Quand j'avais eu la chance de prendre en charge le réalisateur Jia Zhang-ke le temps de quelques jours de festival en 2007, il avait semblé quelque peu exsangue, en train de chercher un nouveau souffle dans sa propre filmographie en cherchant de l'inspiration du côté de quelques projets de documentaire ("Dong", "Useless") et dans la production de quelques-uns de ses poulains protégés ("Walking in the wild side" et d'autres à venir très prochainement).
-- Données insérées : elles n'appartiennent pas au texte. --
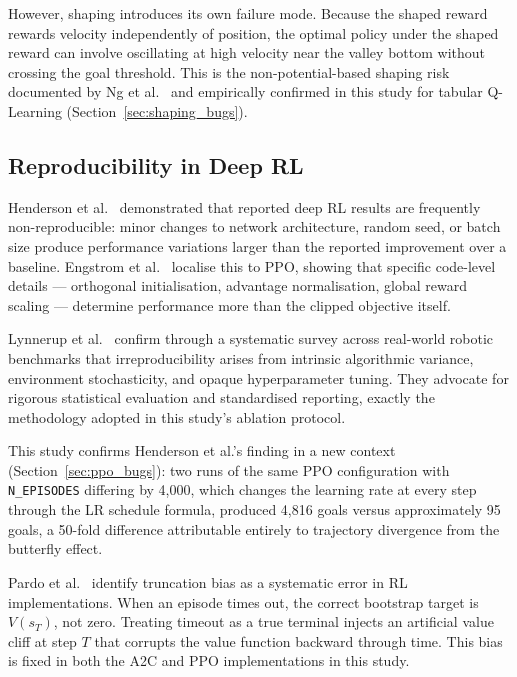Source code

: \documentclass[a4paper,12pt]{article}
\begin{document}
However, shaping introduces its own failure mode. Because the shaped reward rewards velocity independently of position, the optimal policy under the shaped reward can involve oscillating at high velocity near the valley bottom without crossing the goal threshold. This is the non-potential-based shaping risk documented by Ng et al.\ \cite{ng1999policy} and empirically confirmed in this study for tabular Q-Learning (Section~\ref{sec:shaping_bugs}).

\subsection{Reproducibility in Deep RL}

Henderson et al.\ \cite{henderson2018deep} demonstrated that reported deep RL results are frequently non-reproducible: minor changes to network architecture, random seed, or batch size produce performance variations larger than the reported improvement over a baseline. Engstrom et al.\ \cite{engstrom2020implementation} localise this to PPO, showing that specific code-level details --- orthogonal initialisation, advantage normalisation, global reward scaling --- determine performance more than the clipped objective itself.

Lynnerup et al.\ \cite{lynnerup2020survey} confirm through a systematic survey across real-world robotic benchmarks that irreproducibility arises from intrinsic algorithmic variance, environment stochasticity, and opaque hyperparameter tuning. They advocate for rigorous statistical evaluation and standardised reporting, exactly the methodology adopted in this study's ablation protocol.

This study confirms Henderson et al.'s finding in a new context (Section~\ref{sec:ppo_bugs}): two runs of the same PPO configuration with \texttt{N\_EPISODES} differing by 4,000, which changes the learning rate at every step through the LR schedule formula, produced 4,816 goals versus approximately 95 goals, a 50-fold difference attributable entirely to trajectory divergence from the butterfly effect.

Pardo et al.\ \cite{pardo2018time} identify truncation bias as a systematic error in RL implementations. When an episode times out, the correct bootstrap target is $V(s_T)$, not zero. Treating timeout as a true terminal injects an artificial value cliff at step $T$ that corrupts the value function backward through time. This bias is fixed in both the A2C and PPO implementations in this study.
\end{document}
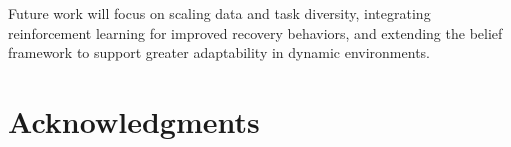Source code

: \documentclass[conference]{IEEEtran}
\begin{document}
Future work will focus on scaling data and task diversity, integrating reinforcement learning for improved recovery behaviors, and extending the belief framework to support greater adaptability in dynamic environments.

\section{Acknowledgments}






\end{document}
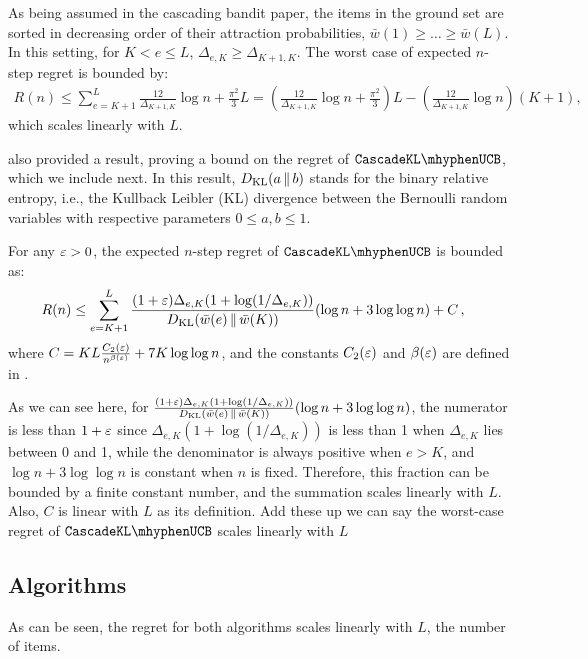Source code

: As being assumed in the cascading bandit paper, the items in the ground set are sorted in decreasing order of their attraction probabilities, $\bar{w}(1) \geq \ldots \geq \bar{w}(L)$. In this setting, for $K < e \leq L$, $\Delta_{e,K} \geq \Delta_{K+1,K}$. The worst case of expected $n$-step regret is bounded by:
\begin{align*}
 R(n) \leq \sum_{e = K + 1}^L \frac{12}{\Delta_{K+1, K}} \log n + \frac{\pi^2}{3} L
 = (\frac{12}{\Delta_{K+1, K}} \log n + \frac{\pi^2}{3}) L - (\frac{12}{\Delta_{K+1, K}} \log n)(K+1) ,
\end{align*}
which scales linearly with $L$.


\citet{kveton15cascade}  also provided a result, proving a bound on the regret of $\cascadeklucb$, which we include next.
In this result, $D_\mathrm{KL}(a \,\|\, b)$ stands for the binary relative entropy, i.e., the Kullback Leibler (KL) divergence between the Bernoulli random variables with respective parameters $0\le a,b\le 1$.
\begin{theorem}
\label{thm:klucb} For any $\varepsilon > 0$, the expected $n$-step regret of $\cascadeklucb$ is bounded as:
\begin{align*}
  R(n)
  & \leq \sum_{e = K + 1}^L
  \frac{(1 + \varepsilon) \Delta_{e, K} (1 + \log(1 / \Delta_{e, K}))}{D_\mathrm{KL}(\bar{w}(e) \,\|\, \bar{w}(K))} (\log n + 3 \log \log n) + C\,,
\end{align*}
where $C = K L \frac{C_2(\varepsilon)}{n^{\beta(\varepsilon)}} + 7 K \log \log n$, and the constants $C_2(\varepsilon)$ and $\beta(\varepsilon)$ are defined in \citet{garivier11klucb}.
\end{theorem}
As we can see here, for $\frac{(1 + \varepsilon) \Delta_{e, K} (1 + \log(1 / \Delta_{e, K}))}{D_\mathrm{KL}(\bar{w}(e) \,\|\, \bar{w}(K))} (\log n + 3 \log \log n)$,
the numerator is less than $1 + \varepsilon$ since $\Delta_{e, K} (1 + \log(1 / \Delta_{e, K}))$ is less than 1 when $\Delta_{e, K}$ lies between 0 and 1,
while the denominator is always positive when $e > K$, and $\log n + 3 \log \log n$ is constant when $n$ is fixed. Therefore, this fraction can be bounded
by a finite constant number, and the summation scales linearly with $L$. Also, $C$ is linear with $L$ as its definition. Add these up we can say
the worst-case regret of $\cascadeklucb$ scales linearly with $L$

\subsection{Algorithms}
\label{sec:algorithms}
As can be seen, the regret for both algorithms scales linearly with $L$, the number of items.


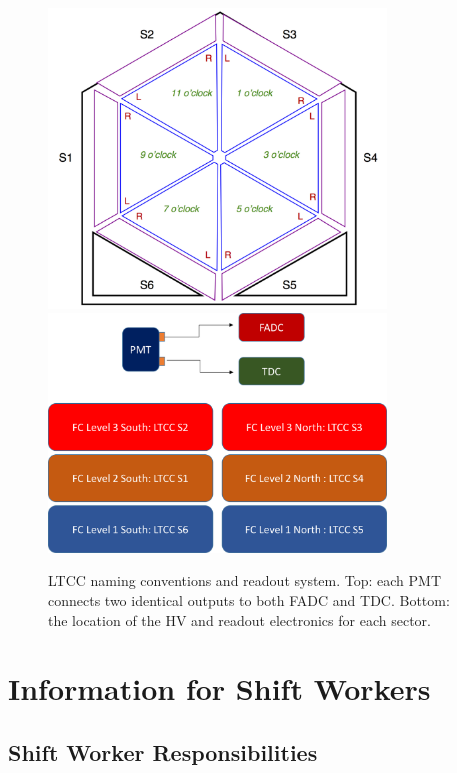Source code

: \documentclass{article}
\begin{document}
\begin{figure}[ht]
  \centering
		\includegraphics[width=0.8\textwidth]{img/sectorScheme} \\
		\vspace{1cm}
		\includegraphics[width=0.8\textwidth]{img/readout}
		\caption{LTCC naming conventions and readout system.  Top: each PMT connects two identical outputs to both FADC and TDC. 
		 Bottom: the location of the HV and readout electronics for each sector. }
 		\label{fig:readout}
\end{figure}



\clearpage



\section{Information for Shift Workers}

\subsection{Shift Worker Responsibilities}
\end{document}
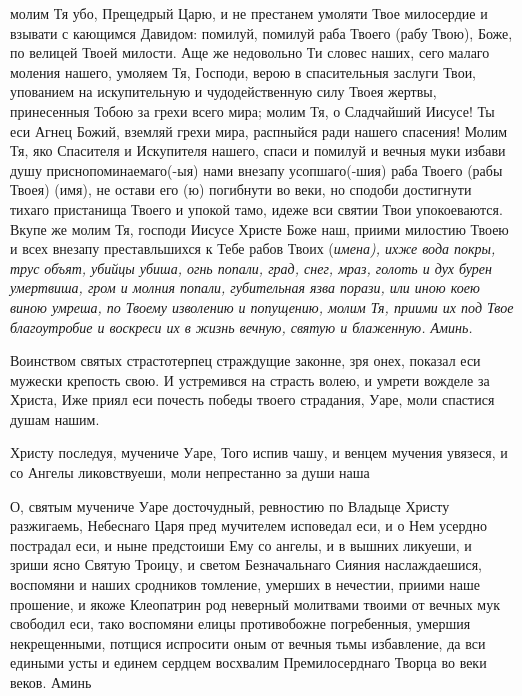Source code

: молим Тя убо, Прещедрый Царю, и не престанем умоляти Твое милосердие и взывати с кающимся Давидом: помилуй, помилуй раба Твоего (рабу Твою), Боже, по велицей Твоей милости. Аще же недовольно Ти словес наших, сего малаго моления нашего, умоляем Тя, Господи, верою в спасительныя заслуги Твои, упованием на искупительную и чудодейственную силу Твоея жертвы, принесенныя Тобою за грехи всего мира; молим Тя, о Сладчайший Иисусе! Ты еси Агнец Божий, вземляй грехи мира, распныйся ради нашего спасения! Молим Тя, яко Спасителя и Искупителя нашего, спаси и помилуй и вечныя муки избави душу приснопоминаемаго(-ыя) нами внезапу усопшаго(-шия) раба Твоего (рабы Твоея) (имя), не остави его (ю) погибнути во веки, но сподоби достигнути тихаго пристанища Твоего и упокой тамо, идеже вси святии Твои упокоеваются. Вкупе же молим Тя, господи Иисусе Христе Боже наш, приими милостию Твоею и всех внезапу преставльшихся к Тебе рабов Твоих (\itshape имена\normalfont{}), ихже вода покры, трус объят, убийцы убиша, огнь попали, град, снег, мраз, голоть и дух бурен умертвиша, гром и молния попали, губительная язва порази, или иною коею виною умреша, по Твоему изволению и попущению, молим Тя, приими их под Твое благоутробие и воскреси их в жизнь вечную, святую и блаженную. Аминь.
\mychapterending

 






Воинством святых страстотерпец страждущие законне, зря онех, показал еси мужески крепость свою. И устремився на страсть волею, и умрети вожделе за Христа, Иже приял еси почесть победы твоего страдания, Уаре, моли спастися душам нашим.




Христу последуя, мучениче Уаре, Того испив чашу, и венцем мучения увязеся, и со Ангелы ликовствуеши, моли непрестанно за души наша




О, святым мучениче Уаре досточудный, ревностию по Владыце Христу разжигаемь, Небеснаго Царя пред мучителем исповедал еси, и о Нем усердно пострадал еси, и ныне предстоиши Ему со ангелы, и в вышних ликуеши, и зриши ясно Святую Троицу, и светом Безначальнаго Сияния наслаждаешися, воспомяни и наших сродников томление, умерших в нечестии, приими наше прошение, и якоже Клеопатрин род неверный молитвами твоими от вечных мук свободил еси, тако воспомяни елицы противобожне погребенныя, умершия некрещенными, потщися испросити оным от вечныя тьмы избавление, да вси едиными усты и единем сердцем восхвалим Премилосерднаго Творца во веки веков. Аминь
\mychapterending

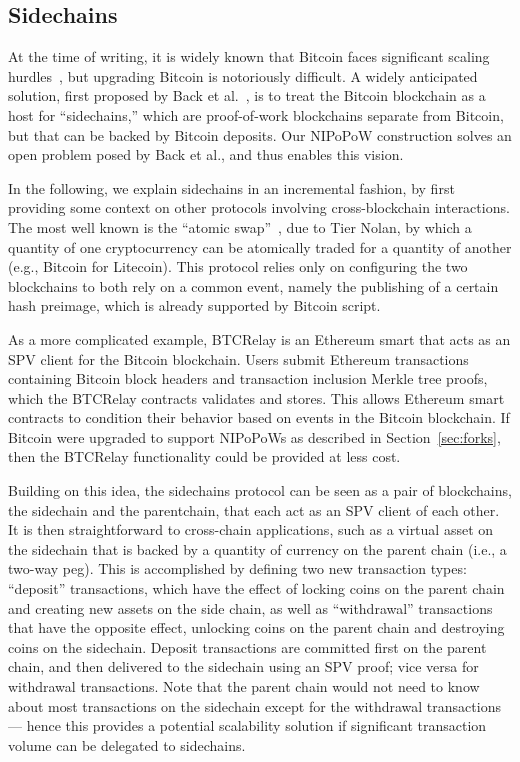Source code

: \subsection{Sidechains}
\label{sec.sidechains}
At the time of writing, it is widely known that Bitcoin faces significant scaling hurdles~\cite{onscaling}, but upgrading Bitcoin is notoriously difficult.
A widely anticipated solution, first proposed by Back et al.~\cite{sidechains}, is to treat the Bitcoin blockchain as a host for ``sidechains,'' which are proof-of-work blockchains separate from Bitcoin, but that can be backed by Bitcoin deposits. Our NIPoPoW construction solves an open problem posed by Back et al., and thus enables this vision.

In the following, we explain sidechains in an incremental fashion, by first providing some context on other protocols involving cross-blockchain interactions. The most well known is the ``atomic swap''~\cite{tiernolan}, due to Tier Nolan, by which a quantity of one cryptocurrency can be atomically traded for a quantity of another (e.g., Bitcoin for Litecoin). This protocol relies only on configuring the two blockchains to both rely on a common event, namely the publishing of a certain hash preimage, which is already supported by Bitcoin script.

As a more complicated example, BTCRelay is an Ethereum \cite{ethereum} smart  that acts as an SPV client for the Bitcoin blockchain.
Users submit Ethereum transactions containing Bitcoin block headers and transaction inclusion Merkle tree proofs, which the BTCRelay contracts validates and stores. This allows Ethereum smart contracts to condition their behavior based on events in the Bitcoin blockchain.
If Bitcoin were upgraded to support NIPoPoWs as described in Section~\ref{sec:forks}, then the BTCRelay functionality could be provided at less cost.

Building on this idea, the sidechains protocol can be seen as a pair of blockchains, the sidechain and the parentchain, that each act as an SPV client of each other.
It is then straightforward to cross-chain applications, such as a virtual asset on the sidechain that is backed by a quantity of currency on the parent chain (i.e., a two-way peg).
This is accomplished by defining two new transaction types: ``deposit'' transactions, which have the effect of locking coins on the parent chain and creating new assets on the side chain, as well as ``withdrawal'' transactions that have the opposite effect, unlocking coins on the parent chain and destroying coins on the sidechain. Deposit transactions are committed first on the parent chain, and then delivered to the sidechain using an SPV proof; vice versa for withdrawal transactions. Note that the parent chain would not need to know about most transactions on the sidechain except for the withdrawal transactions --- hence this provides a potential scalability solution if significant transaction volume can be delegated to sidechains.

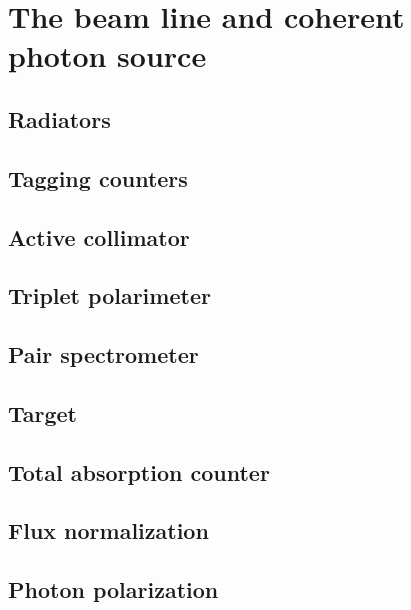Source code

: 
\section{The beam line and coherent photon source \label{sec:beamline}}
\subsection{Radiators \label{sec:radiators}}
\subsection{Tagging counters \label{sec:tag}}
\subsection{Active collimator \label{sec:coll}}
\subsection{Triplet polarimeter \label{sec:tpol}}
\subsection{Pair spectrometer \label{sec:ps}}
\subsection{Target \label{sec:target}}
\subsection{Total absorption counter \label{sec:tac}}
\subsection{Flux normalization \label{sec:fluxnorm}}
\subsection{Photon polarization \label{sec:polarization}}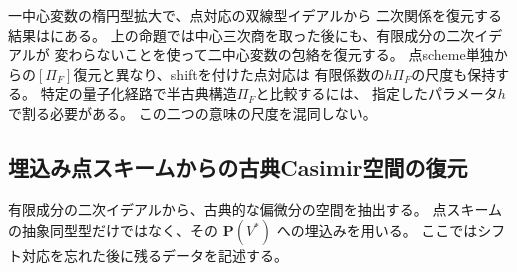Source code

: \begin{remark}[先行結果と尺度の意味]
一中心変数の楕円型拡大で、点対応の双線型イデアルから
二次関係を復元する結果は\cite[Proposition~4.2.5]{LeBruynSmithVdBCentral}にある。
上の命題では中心三次商を取った後にも、有限成分の二次イデアルが
変わらないことを使って二中心変数の包絡を復元する。
点scheme単独からの$[\Pi_F]$復元と異なり、shiftを付けた点対応は
有限係数の$h\Pi_F$の尺度も保持する。
特定の量子化経路で半古典構造$\Pi_F$と比較するには、
指定したパラメータ$h$で割る必要がある。
この二つの意味の尺度を混同しない。
\end{remark}

\subsection{埋込み点スキームからの古典Casimir空間の復元}

\label{subsec:point-gradient-reconstruction}

有限成分の二次イデアルから、古典的な偏微分の空間を抽出する。
点スキームの抽象同型型だけではなく、その $\mathbf P(V^*)$ への埋込みを用いる。
ここではシフト対応を忘れた後に残るデータを記述する。

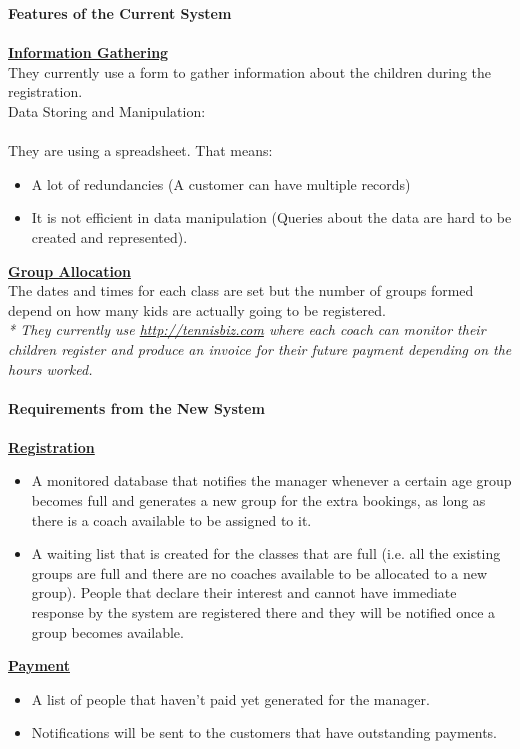 \documentclass{l3proj}
\begin{document}
\textbf{\Large{Features of the Current System}}\\
\\\textbf{\underline{Information Gathering}}\\
They currently use a form to gather information about the children during the registration.\\
Data Storing and Manipulation:\\
\\They are using a spreadsheet. That means:\\
\begin{itemize}
	\item A lot of redundancies (A customer can have multiple records)
	\item It is not efficient in data manipulation (Queries about the data are hard to be created and represented).
\end{itemize}
\textbf{\underline{Group Allocation}}\\
The dates and times for each class are set but the number of groups formed depend on how many kids are actually going to be registered.\\
\emph{* They currently use \url{http://tennisbiz.com} where each coach can monitor their children register and produce an invoice for their future payment depending on the hours worked.}\\
\\ \textbf{\Large{Requirements from the New System}}\\
\\ \textbf{\underline{Registration}}
	\begin{itemize}
		\item A monitored database that notifies the manager whenever a certain age group becomes full and generates a new group for the extra bookings, as long as there is a coach available to be assigned to it.
		\item A waiting list that is created for the classes that are full (i.e. all the existing groups are full and there are no coaches available to be allocated to a new group). People that declare their interest and cannot have immediate response by the system are registered there and they will be notified once a group becomes available.
	\end{itemize}
\textbf{\underline{Payment}}
	\begin{itemize}
	\item A list of people that haven’t paid yet generated for the manager.
	\item Notifications will be sent to the customers that have outstanding payments.
	\end{itemize}
\end{document}
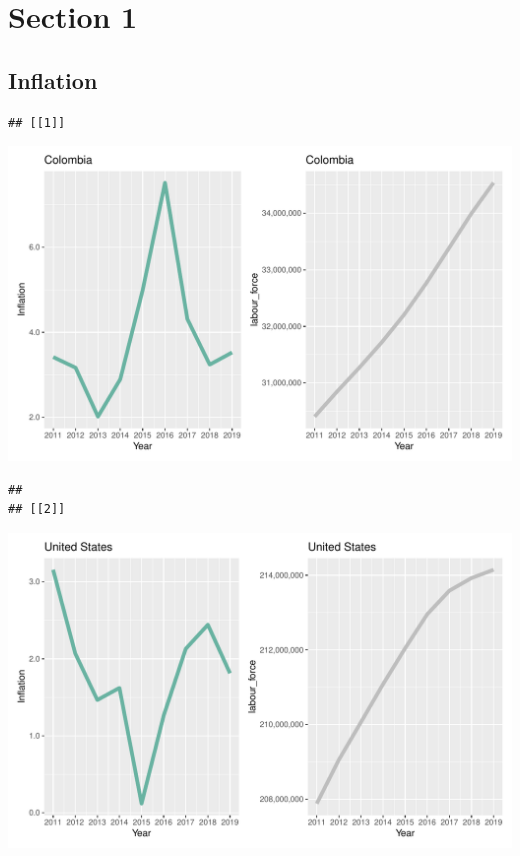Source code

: \documentclass[11pt,a4paper,]{article}
\let\origfigure\figure
\let\endorigfigure\endfigure
\renewenvironment{figure}[1][2] {
    \expandafter\origfigure\expandafter[H]
} {
    \endorigfigure
}
\begin{document}
\section*{Section 1}

\hypertarget{inflation}{%
\subsection{Inflation}\label{inflation}}

\begin{verbatim}
## [[1]]
\end{verbatim}

\begin{figure}
\centering
\includegraphics{The_Outsiders_5513_files/figure-latex/A1-1.pdf}
\caption{\label{fig:A1-1}Inflation vs Labour force}
\end{figure}

\begin{verbatim}
## 
## [[2]]
\end{verbatim}

\begin{figure}
\centering
\includegraphics{The_Outsiders_5513_files/figure-latex/A1-2.pdf}
\caption{\label{fig:A1-2}Inflation vs Labour force}
\end{figure}
\end{document}
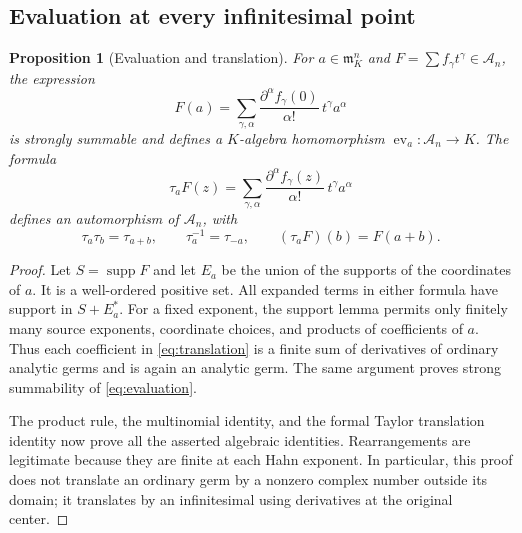 \documentclass[11pt,letterpaper]{article}
\newtheorem{proposition}[proposition]{Proposition}
\theoremstyle{definition}
\theoremstyle{remark}
\newcommand{\A}{\mathscr A}
\newcommand{\m}{\mathfrak m}
\newcommand{\supp}{\operatorname{supp}}
\newcommand{\ev}{\operatorname{ev}}
\numberwithin{equation}{section}
\begin{document}
\subsection{Evaluation at every infinitesimal point}
\begin{proposition}[Evaluation and translation]\label{prop:translation}
For $a\in\m_K^n$ and $F=\sum f_\gamma t^\gamma\in\A_n$, the expression
\begin{equation}\label{eq:evaluation}
 F(a)=\sum_{\gamma,\alpha}
 \frac{\partial^\alpha f_\gamma(0)}{\alpha!}\,t^\gamma a^\alpha
\end{equation}
is strongly summable and defines a $K$-algebra homomorphism $\ev_a:\A_n\to K$. The formula
\begin{equation}\label{eq:translation}
 \tau_aF(z)=\sum_{\gamma,\alpha}
 \frac{\partial^\alpha f_\gamma(z)}{\alpha!}\,t^\gamma a^\alpha
\end{equation}
defines an automorphism of $\A_n$, with
\[
 \tau_a\tau_b=\tau_{a+b},\qquad \tau_a^{-1}=\tau_{-a},\qquad
 (\tau_aF)(b)=F(a+b).
\]
\end{proposition}
\begin{proof}
Let $S=\supp F$ and let $E_a$ be the union of the supports of the coordinates of $a$. It is a well-ordered positive set. All expanded terms in either formula have support in $S+E_a^*$. For a fixed exponent, the support lemma permits only finitely many source exponents, coordinate choices, and products of coefficients of $a$. Thus each coefficient in \eqref{eq:translation} is a finite sum of derivatives of ordinary analytic germs and is again an analytic germ. The same argument proves strong summability of \eqref{eq:evaluation}.

The product rule, the multinomial identity, and the formal Taylor translation identity now prove all the asserted algebraic identities. Rearrangements are legitimate because they are finite at each Hahn exponent. In particular, this proof does not translate an ordinary germ by a nonzero complex number outside its domain; it translates by an infinitesimal using derivatives at the original center.
\end{proof}
\end{document}

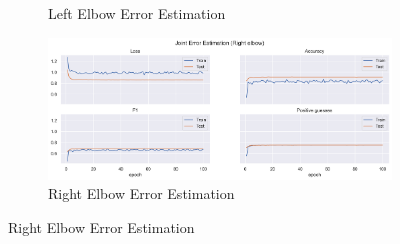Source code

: \begin{figure}[!ht]
\begin{subfigure}[b]{0.47\linewidth}
        \caption{Left Elbow Error Estimation}
        \label{fig:v2_leel_jt_ee}
    \end{subfigure}
    \hfill
    \begin{subfigure}[b]{0.47\linewidth}
        \centering
        \includegraphics[width=\textwidth]{figures/Results/v2_bs_40_is_64_e_100/jt/Right elbow_ErrorEstimation.png}
        \caption{Right Elbow Error Estimation}
        \label{fig:v2_reel_jt_ee}
    \end{subfigure}
  \end{figure}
Il disait lui-même avoir connu un véritable point de rupture depuis son "The World" curieusement célébré à une échelle internationale, alors qu'il s'agit – selon lui – de son œuvre la plus consensuelle. Depuis ce film et de sa "victoire" sur la censure chinoise de pouvoir désormais tourner à peu près tout ce qu'il voulait en raison de sa réputation mondiale, il cherchait des nouvelles choses à dire.
Démarche entamée avec son diptyque "Still Life" et "Dong", mêlant adroitement docu et fiction ("Still Life" inclut des images de son documentaire "Dong", tandis que "Dong" inclut quelques personnages de fiction), Jia trouve donc un nouvel aboutissement avec son présent "24 City", regard incisif sur l'actuelle incroyable mutation de la société chinoise en seulement quelques décennies.
Durant le temps passé ensemble, Jia récupérait des retranscriptions d'interviews faites par des assistants restés en Chine, qui interrogeaient des anciens ouvriers de l'usine 240 et commentait assidûment ces témoignages. Il avait hâte de donner la parole à d'autres ouvriers, mais également de mettre en bouche certaines de ces tirades dans la bouche d'acteurs plus ou moins célèbres pour "reconstituer" les souvenirs d'un passé.
"24 City" est donc moins une fiction, qu'un "documentaire fictionnalisé", qui s'attacherait à poser un regard sur les profondes mutations de la société chinoise sur les dernières décennies, tout en établissant également un rapport très intéressant de la très étroite interrelation entre la vérité et la fiction au sein même du cinéma (un rapport d'autant plus étroit dans la plupart des cinématographies asiatiques, très influencées par leur passé de documentaristes). Le véritable tour de force, c'est de gommer toute trace entre vérité et reconstitution et même de réussir à émouvoir avec des histoires "interprétées" plutôt que véritablement vécues. Avec un petit bémol pour les "rôles" féminins, à l'instar d'une Joan Chen ou Liping Lü, curieusement beaucoup moins crédibles dans leurs rôles respectifs, que les hommes…
Un véritable enchantement, qui devrait trouver un large public dans les salles de cinéma d'art et essai françaises lors de sa sortie et qui remet sérieusement en question au-delà du seul pays chinois les entiers systèmes capitalistes mondiaux.